What I found interesting is that the set of all 2 x 2 matrices of the form listed in one of the examples forms a field while the set of 2 x 2 matrices. This makes me wonder what other forms of 2 x 2 matrices farm fields and also how one would form a field with 4 x 4 and 3 x 3 matrices using the standard definitions of matrix addition and multiplication.

2.2 Due January 12

Well, this reading was slightly more difficult on a conceptual level than the previous readings. It was a little difficult to wrap my mind around the idea of adding and multiplying whole congruence classes instead of integers.

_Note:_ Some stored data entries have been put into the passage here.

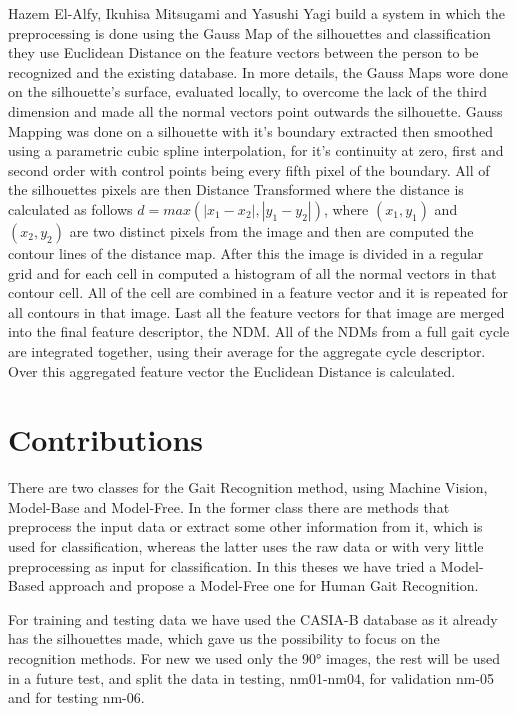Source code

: \documentclass[12pt]{article}
\theoremstyle{definition}
\begin{document}
	Hazem El-Alfy, Ikuhisa Mitsugami and Yasushi Yagi \cite{gait-with-curvature-map} build a system in which the preprocessing is done using the Gauss Map of the silhouettes and classification they use Euclidean Distance on the feature vectors between the person to be recognized and the existing database. In more details, the Gauss Maps wore done on the silhouette's surface, evaluated locally, to overcome the lack of the third dimension and made all the normal vectors point outwards the silhouette. Gauss Mapping was done on a silhouette with it's boundary extracted then smoothed using a parametric cubic spline interpolation, for it's continuity at zero, first and second order with control points being every fifth pixel of the boundary. All of the silhouettes pixels are then Distance Transformed where the distance is calculated as follows $d=max(|x_1-x_2|, |y_1-y_2|)$, where $(x_1, y_1)$ and $(x_2, y_2)$ are two distinct pixels from the image and then are computed the contour lines of the distance map. After this the image is divided in a regular grid and for each cell in computed a histogram of all the normal vectors in that contour cell. All of the cell are combined in a feature vector and it is repeated for all contours in that image. Last all the feature vectors for that image are merged into the final feature descriptor, the NDM. All of the NDMs from a full gait cycle are integrated together, using their average for the aggregate cycle descriptor. Over this aggregated feature vector the Euclidean Distance is calculated.
	
	\newpage
	
	\section{Contributions}
	\vspace{1cm}
	
	There are two classes for the Gait Recognition method, using Machine Vision, Model-Base and Model-Free. In the former class there are methods that preprocess the input data or extract some other information from it, which is used for classification, whereas the latter uses the raw data or with very little preprocessing as input for classification. In this theses we have tried a Model-Based approach and propose a Model-Free one for Human Gait Recognition.
	
	For training and testing data we have used the CASIA-B database \cite{casia1}\cite{casia2}\cite{casia3} as it already has the silhouettes made, which gave us the possibility to focus on the recognition methods. For new we used only the \ang{90} images, the rest will be used in a future test, and split the data in testing, nm01-nm04, for validation nm-05 and for testing nm-06.
	
\end{document}
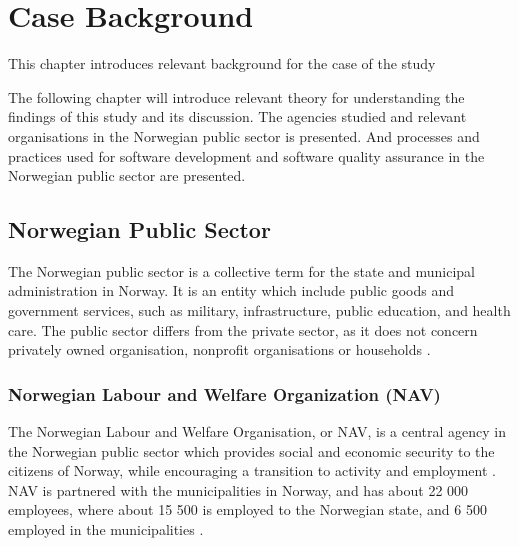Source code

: \chapter{Case Background}
This chapter introduces relevant background for the case of the study

The following chapter will introduce relevant theory for understanding the findings of this study and its discussion. The agencies studied and relevant organisations in the Norwegian public sector is presented. And processes and practices used for software development and software quality assurance in the Norwegian public sector are presented. 

\section{Norwegian Public Sector}
The Norwegian public sector is a collective term for the state and municipal administration in Norway. It is an entity which include public goods and government services, such as military, infrastructure, public education, and health care. The public sector differs from the private sector, as it does not concern privately owned organisation, nonprofit organisations or households \cite{os_snl_2022}\cite{ps_wiki_2023}.

\subsection{Norwegian Labour and Welfare Organization (NAV)}
The Norwegian Labour and Welfare Organisation, or NAV, is a central agency in the Norwegian public sector which provides social and economic security to the citizens of Norway, while encouraging a transition to activity and employment \cite{nav_r_2023}. NAV is partnered with the municipalities in Norway, and has about 22 000 employees, where about 15 500 is employed to the Norwegian state, and 6 500 employed in the municipalities \cite{org_nav_2023}.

Over the Christmas break and in preparation for this class, I started reading up on group theory. One thing that I noticed in reading section 2.2 is that addition and multiplication of congruence classes can be used to define a group on Z_n.

2.1 Due January 9

Once again, the reading was strictly review of material from Math 190 and I've done a lot with modular arithmetic outside of 190 anyway, so I feel very comfortable with concepts in today's reading. I didn't feel challenged at all, but I did come up with a question. The book showed that that addition and multiplication still work as normal in modular arithmetic, but I wonder if the same goes for exponential manipulation. I plan on exploring this question.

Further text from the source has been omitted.